Once a year I take my kitchen knives and some of my game knives to a professional sharpening service in Kansas City. A place called Ambrossi Brothers cutlery. They sharpen knives for restaurants and the like. They charge $2 a knife if you come back in a few hours or $3 a knife if you want to wait. They come back true and scary sharp.
ApacheCoTodd
May 6, 2012, 01:32 AM
All my efforts in this are for naught as my wife feels they should be up to use as gardening tools, paint scrapers, pry bars and worse. Then there's the throwing of everything together in a cutlery "junk drawer" with spatulas, ladles and forks. Doesn't matter what type of organizational situation we agree to - 2 weeks later we're back to pile-o-knives.
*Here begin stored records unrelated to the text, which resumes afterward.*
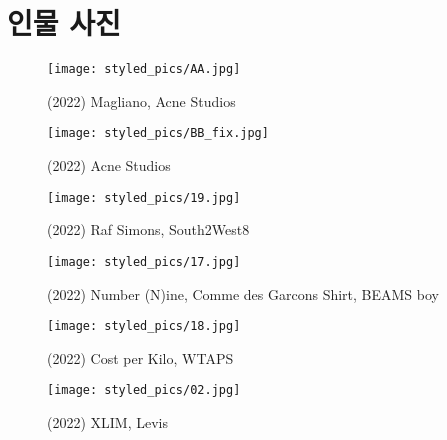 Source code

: \section*{인물 사진}
\begin{minipage}[h!]{0.5\textwidth}
    \begin{figure}[H]
        \centering
        \texttt{[image: styled\_pics/AA.jpg]}
        \caption*{(2022) Magliano, Acne Studios}
    \end{figure}
\end{minipage}
\begin{minipage}[h!]{0.5\textwidth}
    \begin{figure}[H]
        \centering
        \texttt{[image: styled\_pics/BB\_fix.jpg]}
        \caption*{(2022) Acne Studios}
    \end{figure}
\end{minipage}
\begin{minipage}[h!]{0.5\textwidth}
    \begin{figure}[H]
        \centering
        \texttt{[image: styled\_pics/19.jpg]}
        \caption*{(2022) Raf Simons, South2West8}
    \end{figure}
\end{minipage}
\begin{minipage}[h!]{0.5\textwidth}
    \begin{figure}[H]
        \centering
        \texttt{[image: styled\_pics/17.jpg]}
        \caption*{(2022) Number (N)ine, Comme des Garcons Shirt, BEAMS boy}
    \end{figure}
\end{minipage}
\begin{minipage}[h!]{0.5\textwidth}
    \begin{figure}[H]
        \centering
        \texttt{[image: styled\_pics/18.jpg]}
        \caption*{(2022) Cost per Kilo, WTAPS}
    \end{figure}
\end{minipage}
\begin{minipage}[h!]{0.5\textwidth}
    \begin{figure}[H]
        \centering
        \texttt{[image: styled\_pics/02.jpg]}
        \caption*{(2022) XLIM, Levis}
    \end{figure}
\end{minipage}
So, I take them down to the shop every couple of months and run them across various sanders, grinders and polishers.
Man o man, do I miss the little old Mexican guy who used to cruise my neighborhood in Oceanside, fixing, straightening and generally restoring knives and scissors at your back door.
Deltaboy
May 6, 2012, 09:44 PM
I check them every few weeks and after 18 years my wife has learned not to run her hand in the knife drawer. I keep them commerical kitchen sharp.
Isaac's Grandpa
May 6, 2012, 10:12 PM
I used to charge a pound of venison per person where I used to work. I usually ended up with 20 or so pounds a year. It usually took about a minute per knife unless they were really bad.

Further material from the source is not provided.